(Pictures paired with source code)
▼

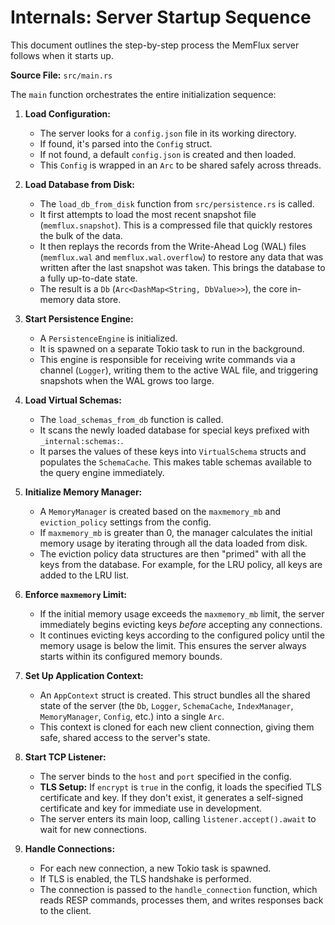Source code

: # Internals: Server Startup Sequence

This document outlines the step-by-step process the MemFlux server follows when it starts up.

**Source File:** `src/main.rs`

The `main` function orchestrates the entire initialization sequence:

1.  **Load Configuration:**
    *   The server looks for a `config.json` file in its working directory.
    *   If found, it's parsed into the `Config` struct.
    *   If not found, a default `config.json` is created and then loaded.
    *   This `Config` is wrapped in an `Arc` to be shared safely across threads.

2.  **Load Database from Disk:**
    *   The `load_db_from_disk` function from `src/persistence.rs` is called.
    *   It first attempts to load the most recent snapshot file (`memflux.snapshot`). This is a compressed file that quickly restores the bulk of the data.
    *   It then replays the records from the Write-Ahead Log (WAL) files (`memflux.wal` and `memflux.wal.overflow`) to restore any data that was written after the last snapshot was taken. This brings the database to a fully up-to-date state.
    *   The result is a `Db` (`Arc<DashMap<String, DbValue>>`), the core in-memory data store.

3.  **Start Persistence Engine:**
    *   A `PersistenceEngine` is initialized.
    *   It is spawned on a separate Tokio task to run in the background.
    *   This engine is responsible for receiving write commands via a channel (`Logger`), writing them to the active WAL file, and triggering snapshots when the WAL grows too large.

4.  **Load Virtual Schemas:**
    *   The `load_schemas_from_db` function is called.
    *   It scans the newly loaded database for special keys prefixed with `_internal:schemas:`.
    *   It parses the values of these keys into `VirtualSchema` structs and populates the `SchemaCache`. This makes table schemas available to the query engine immediately.

5.  **Initialize Memory Manager:**
    *   A `MemoryManager` is created based on the `maxmemory_mb` and `eviction_policy` settings from the config.
    *   If `maxmemory_mb` is greater than 0, the manager calculates the initial memory usage by iterating through all the data loaded from disk.
    *   The eviction policy data structures are then "primed" with all the keys from the database. For example, for the LRU policy, all keys are added to the LRU list.

6.  **Enforce `maxmemory` Limit:**
    *   If the initial memory usage exceeds the `maxmemory_mb` limit, the server immediately begins evicting keys *before* accepting any connections.
    *   It continues evicting keys according to the configured policy until the memory usage is below the limit. This ensures the server always starts within its configured memory bounds.

7.  **Set Up Application Context:**
    *   An `AppContext` struct is created. This struct bundles all the shared state of the server (the `Db`, `Logger`, `SchemaCache`, `IndexManager`, `MemoryManager`, `Config`, etc.) into a single `Arc`.
    *   This context is cloned for each new client connection, giving them safe, shared access to the server's state.

8.  **Start TCP Listener:**
    *   The server binds to the `host` and `port` specified in the config.
    *   **TLS Setup:** If `encrypt` is `true` in the config, it loads the specified TLS certificate and key. If they don't exist, it generates a self-signed certificate and key for immediate use in development.
    *   The server enters its main loop, calling `listener.accept().await` to wait for new connections.

9.  **Handle Connections:**
    *   For each new connection, a new Tokio task is spawned.
    *   If TLS is enabled, the TLS handshake is performed.
    *   The connection is passed to the `handle_connection` function, which reads RESP commands, processes them, and writes responses back to the client.
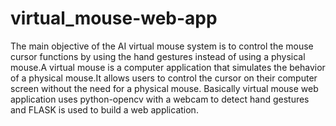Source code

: # virtual_mouse-web-app
The main objective of the AI virtual mouse system is to control the mouse cursor functions by using the hand gestures instead of using a physical mouse.A virtual mouse is a computer application that simulates the behavior of a physical mouse.It allows users to control the cursor on their computer screen without the need for a physical mouse.
Basically virtual mouse web application uses python-opencv with a webcam to detect hand gestures and FLASK is used to build a web application.
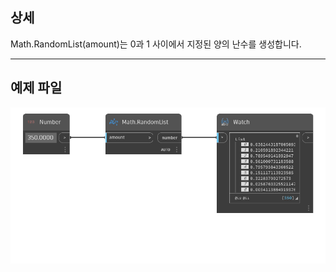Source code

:## 상세
Math.RandomList(amount)는 0과 1 사이에서 지정된 양의 난수를 생성합니다.
___
## 예제 파일

![Math.RandomList](./DSCore.Math.RandomList(amount)_img.png)
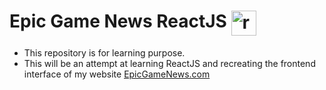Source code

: # Epic Game News ReactJS <img src="https://user-images.githubusercontent.com/25181517/183897015-94a058a6-b86e-4e42-a37f-bf92061753e5.png" alt="react" width="40" height="40" style="vertical-align: top;"/>

- This repository is for learning purpose.
- This will be an attempt at learning ReactJS and recreating the frontend interface of my website [EpicGameNews.com](https://epicgamenews.com/)
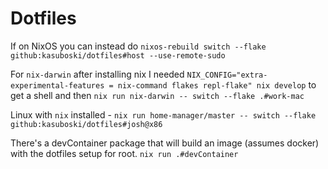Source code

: # Dotfiles

If on NixOS you can instead do `nixos-rebuild switch --flake github:kasuboski/dotfiles#host --use-remote-sudo`

For `nix-darwin` after installing nix I needed `NIX_CONFIG="extra-experimental-features = nix-command flakes repl-flake" nix develop` to get a shell and then `nix run nix-darwin -- switch --flake .#work-mac`

Linux with `nix` installed - `nix run home-manager/master -- switch --flake github:kasuboski/dotfiles#josh@x86`

There's a devContainer package that will build an image (assumes docker) with the dotfiles setup for root. `nix run .#devContainer`

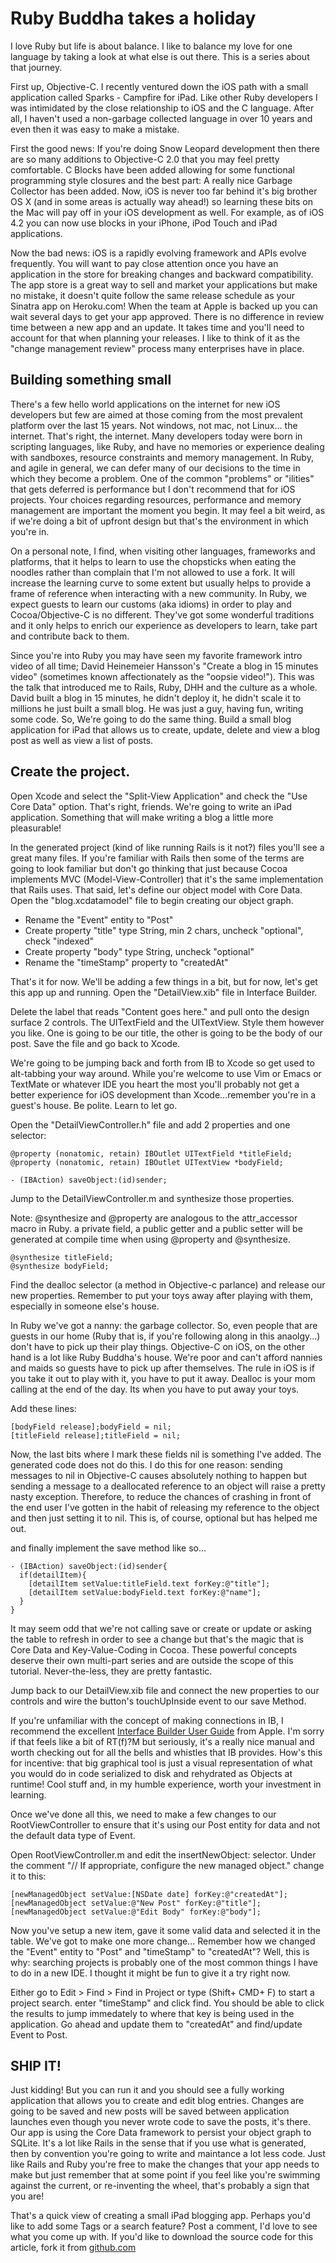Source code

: # Ruby Buddha takes a holiday

I love Ruby but life is about balance. I like to balance my love
for one language by taking a look at what else is out there. This
is a series about that journey.

First up, Objective-C. I recently ventured down the iOS path with
a small application called Sparks - Campfire for iPad. Like other
Ruby developers I was intimidated by the close relationship to iOS
and the C language. After all, I haven't used a non-garbage collected
language in over 10 years and even then it was easy to make a mistake.

First the good news: If you're doing Snow Leopard development then
there are so many additions to Objective-C 2.0 that you may feel
pretty comfortable. C Blocks have been added allowing for some
functional programming style closures and the best part: A really
nice Garbage Collector has been added. Now, iOS is never too far
behind it's big brother OS X (and in some areas is actually way ahead!)
so learning these bits on the Mac will pay off in your iOS development
as well. For example, as of iOS 4.2 you can now use blocks in your
iPhone, iPod Touch and iPad applications.

Now the bad news: iOS is a rapidly evolving framework and APIs evolve frequently.
You will want to pay close attention once you have an application in
the store for breaking changes and backward compatibility.
The app store is a great way to sell and market your applications
but make no mistake, it doesn't quite follow the same release schedule as your Sinatra app
on Heroku.com! When the team at Apple is backed up you can wait several days
to get your app approved. There is no difference in review time between a new app
and an update. It takes time and you'll need to account for that when planning your releases.
I like to think of it as the "change management review" process many enterprises
have in place.

## Building something small

There's a few hello world applications on the internet
for new iOS developers but few are aimed at those coming from
the most prevalent platform over the last 15 years. Not windows, not mac, not
Linux... the internet. That's right, the internet. Many developers today
were born in scripting languages, like Ruby, and have no memories or experience
dealing with sandboxes, resource constraints and memory management. In Ruby, and
agile in general, we can defer many of our decisions to the time in which
they become a problem. One of the common "problems" or "ilities" that gets
deferred is performance but I don't recommend that for iOS projects.  Your choices
regarding resources, performance and memory management are important the moment
you begin. It may feel a bit weird, as if we're doing a bit of upfront design
but that's the environment in which you're in.

On a personal note, I find, when visiting other languages, frameworks and platforms,
that it helps to learn to use the chopsticks when eating the noodles rather than complain
that I'm not allowed to use a fork. It will increase the learning curve to some extent
but usually helps to provide a frame of reference when interacting with a new community.
In Ruby, we expect guests to learn our customs (aka idioms) in order to play and
Cocoa/Objective-C is no different. They've got some wonderful traditions and
it only helps to enrich our experience as developers to learn, take part and contribute back to them.

Since you're into Ruby you may have seen my favorite framework intro video of all time; 
David Heinemeier Hansson's "Create a blog in 15 minutes video" (sometimes known affectionately as the "oopsie video!"). 
This was the talk that introduced me to Rails, Ruby, DHH and the culture as a whole. 
David built a blog in 15 minutes, he didn't deploy it,
he didn't scale it to millions he just built a small blog. He was just a guy, having fun,
writing some code. So, We're going to do the same thing.
Build a small blog application for iPad that allows us to create,
update, delete and view a blog post as well as view a list of posts.

## Create the project.

Open Xcode and select the "Split-View Application" and check the "Use Core Data" option.
That's right, friends. We're going to write an iPad application. Something that
will make writing a blog a little more pleasurable!

In the generated project (kind of like running Rails <app> is it not?) files you'll
see a great many files. If you're familiar with Rails then some of the terms are going to
look familiar but don't go thinking that just because Cocoa implements MVC (Model-View-Controller)
that it's the same implementation that Rails uses. That said, let's define our
object model with Core Data. Open the "blog.xcdatamodel" file to begin creating
our object graph.

* Rename the "Event" entity to "Post"
* Create property "title" type String, min 2 chars, uncheck "optional", check "indexed"
* Create property "body" type String, uncheck "optional"
* Rename the "timeStamp" property to "createdAt"

That's it for now. We'll be adding a few things in a bit, but for now, let's get this
app up and running. Open the "DetailView.xib" file in Interface Builder. 

Delete the label that reads "Content goes here." and pull onto the design surface 2
controls. The UITextField and the UITextView. Style them however you like. One is going to 
be our title, the other is going to be the body of our post. Save the file and go
back to Xcode.

We're going to be jumping back and forth from IB to Xcode so get used to alt-tabbing
your way around. While you're welcome to use Vim or Emacs or TextMate or whatever 
IDE you heart the most you'll probably not get a better experience for iOS development
than Xcode...remember you're in a guest's house. Be polite. Learn to let go.

Open the "DetailViewController.h" file and add 2 properties and one selector:

    @property (nonatomic, retain) IBOutlet UITextField *titleField;  
    @property (nonatomic, retain) IBOutlet UITextView *bodyField;

    - (IBAction) saveObject:(id)sender;

Jump to the DetailViewController.m and synthesize those properties.

Note: @synthesize and @property are analogous to the attr_accessor macro in Ruby.
a private field, a public getter and a public setter will be generated at compile
time when using @property and @synthesize.

    @synthesize titleField;  
    @synthesize bodyField;

Find the dealloc selector (a method in Objective-c parlance) and release our
new properties. Remember to put your toys away after playing with them, especially
in someone else's house.

In Ruby we've got a nanny: the garbage collector. So, even people that are guests
in our home (Ruby that is, if you're following along in this anaolgy...) don't have
to pick up their play things. Objective-C on iOS, on the other hand is a lot like
Ruby Buddha's house. We're poor and can't afford nannies and maids so guests have to
pick up after themselves. The rule in iOS is if you take it out to play with it, you
have to put it away. Dealloc is your mom calling at the end of the day. Its when you
have to put away your toys.

Add these lines:

    [bodyField release];bodyField = nil;  
    [titleField release];titleField = nil;

Now, the last bits where I mark these fields nil is something I've added. The generated
code does not do this. I do this for one reason: sending messages to nil in Objective-C
causes absolutely nothing to happen but sending a message to a deallocated reference
to an object will raise a pretty nasty exception. Therefore, to reduce the chances of
crashing in front of the end user I've gotten in the habit of releasing my reference
to the object and then just setting it to nil. This is, of course, optional but has
helped me out.

and finally implement the save method like so...

    - (IBAction) saveObject:(id)sender{  
      if(detailItem){  
        [detailItem setValue:titleField.text forKey:@"title"];  
        [detailItem setValue:bodyField.text forKey:@"name"];  
      }  
    }

It may seem odd that we're not calling save or create or update or asking the
table to refresh in order to see a change but that's the magic that is Core Data
and Key-Value-Coding in Cocoa. These powerful concepts deserve their own multi-part
series and are outside the scope of this tutorial. Never-the-less, they are pretty
fantastic.

Jump back to our DetailView.xib file and connect the new properties to
our controls and wire the button's touchUpInside event to our save Method.

If you're unfamiliar with the concept of making connections in IB, I recommend
the excellent [Interface Builder User Guide](http://developer.apple.com/library/mac/#documentation/DeveloperTools/Conceptual/IB_UserGuide/Introduction/Introduction.html) from Apple.
I'm sorry if that feels like a bit of RT(f)?M but seriously, it's a really nice
manual and worth checking out for all the bells and whistles that IB provides. How's
this for incentive: that big graphical tool is just a visual representation of what
you would do in code serialized to disk and rehydrated as Objects at runtime! Cool stuff
and, in my humble experience, worth your investment in learning.

Once we've done all this, we need to make a few changes to our RootViewController
to ensure that it's using our Post entity for data and not the default data type
of Event.

Open RootViewController.m and edit the insertNewObject: selector. Under the 
comment "// If appropriate, configure the new managed object." change it to this:

    [newManagedObject setValue:[NSDate date] forKey:@"createdAt"];  
    [newManagedObject setValue:@"New Post" forKey:@"title"];  
    [newManagedObject setValue:@"Edit Body" forKey:@"body"];

Now you've setup a new item, gave it some valid data and selected it in the table.
We've got to make one more change... Remember how we changed the "Event" entity
to "Post" and "timeStamp" to "createdAt"? Well, this is why: searching projects
is probably one of the most common things I have to do in a new IDE. I thought it
might be fun to give it a try right now.

Either go to Edit > Find > Find in Project or type (Shift+ CMD+ F) to start a project
search. enter "timeStamp" and click find. You should be able to click the results to
jump immedately to where that key is being used in the application. Go ahead and update
them to "createdAt" and find/update Event to Post.

## SHIP IT! 

Just kidding! But you can run it and you should see a fully working application that
allows you to create and edit blog entries. Changes are going to be saved and new
posts will be saved between application launches even though you never wrote code
to save the posts, it's there. Our app is using the Core Data framework to persist your
object graph to SQLite. It's a lot like Rails in the sense that if you use what is 
generated, then by convention you're going to write and maintance a lot less code. Just
like Rails and Ruby you're free to make the changes that your app needs to make but
just remember that at some point if you feel like you're swimming against the current,
or re-inventing the wheel, that's probably a sign that you are!

That's a quick view of creating a small iPad blogging app. Perhaps you'd like to add
some Tags or a search feature? Post a comment, I'd love to see what you come up with.
If you'd like to download the source code for this article, fork it from 
[github.com](https://github.com/leongersing/ruby_buddha_ios_blog_source)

▲

**Work instruction**
Find the word "task" in the entries. Copy each line that holds it.

**Solution below**
    *   It is spawned on a separate Tokio task to run in the background.
    *   For each new connection, a new Tokio task is spawned.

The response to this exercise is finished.